## [EXERCISE INSTRUCTIONS]
Begin the copy at the line that contains "Voor deze oefeningen", end it at the last line of the entries below, keep every word exact, and include no pictures.

*-*-*

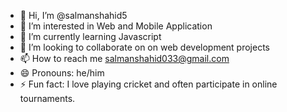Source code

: - 👋 Hi, I’m @salmanshahid5
- 👀 I’m interested in Web and Mobile Application
- 🌱 I’m currently learning Javascript
- 💞️ I’m looking to collaborate on on web development projects
- 📫 How to reach me salmanshahid033@gmail.com
- 😄 Pronouns: he/him
- ⚡ Fun fact: I love playing cricket and often participate in online tournaments.

<!---
salmanshahid5/salmanshahid5 is a ✨ special ✨ repository because its `README.md` (this file) appears on your GitHub profile.
You can click the Preview link to take a look at your changes.
--->
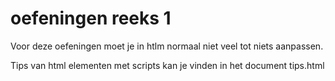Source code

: # oefeningen reeks 1

Voor deze oefeningen moet je in htlm normaal niet veel tot niets aanpassen.

Tips van html elementen met scripts kan je vinden in het document tips.html

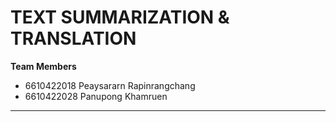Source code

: # TEXT SUMMARIZATION & TRANSLATION
**Team Members**
* 6610422018 Peaysararn Rapinrangchang  
* 6610422028 Panupong Khamruen
___
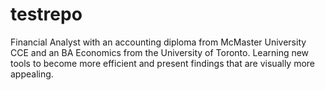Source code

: # testrepo
Financial Analyst with an accounting diploma from McMaster University CCE and an BA Economics from the University of Toronto.
Learning new tools to become more efficient and present findings that are visually more appealing.

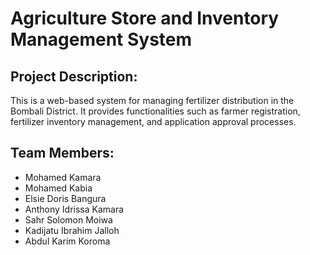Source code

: 
# Agriculture Store and Inventory Management System

## Project Description:
This is a web-based system for managing fertilizer distribution in the Bombali District. It provides functionalities such as farmer registration, fertilizer inventory management, and application approval processes.

## Team Members:
- Mohamed Kamara
- Mohamed Kabia
- Elsie Doris Bangura
- Anthony Idrissa Kamara
- Sahr Solomon Moiwa
- Kadijatu Ibrahim Jalloh
- Abdul Karim Koroma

*-*-*

## [FINAL ANSWER]
Voor deze oefeningen moet je in htlm normaal niet veel tot niets aanpassen.

Tips van html elementen met scripts kan je vinden in het document tips.html

Source code

: # TEXT SUMMARIZATION & TRANSLATION
**Team Members**
* 6610422018 Peaysararn Rapinrangchang  
* 6610422028 Panupong Khamruen
___
Source code

: # testrepo
Financial Analyst with an accounting diploma from McMaster University CCE and an BA Economics from the University of Toronto.
Learning new tools to become more efficient and present findings that are visually more appealing.

Source code

: 
# Agriculture Store and Inventory Management System

## Project Description:
This is a web-based system for managing fertilizer distribution in the Bombali District. It provides functionalities such as farmer registration, fertilizer inventory management, and application approval processes.

## Team Members:
- Mohamed Kamara
- Mohamed Kabia
- Elsie Doris Bangura
- Anthony Idrissa Kamara
- Sahr Solomon Moiwa
- Kadijatu Ibrahim Jalloh
- Abdul Karim Koroma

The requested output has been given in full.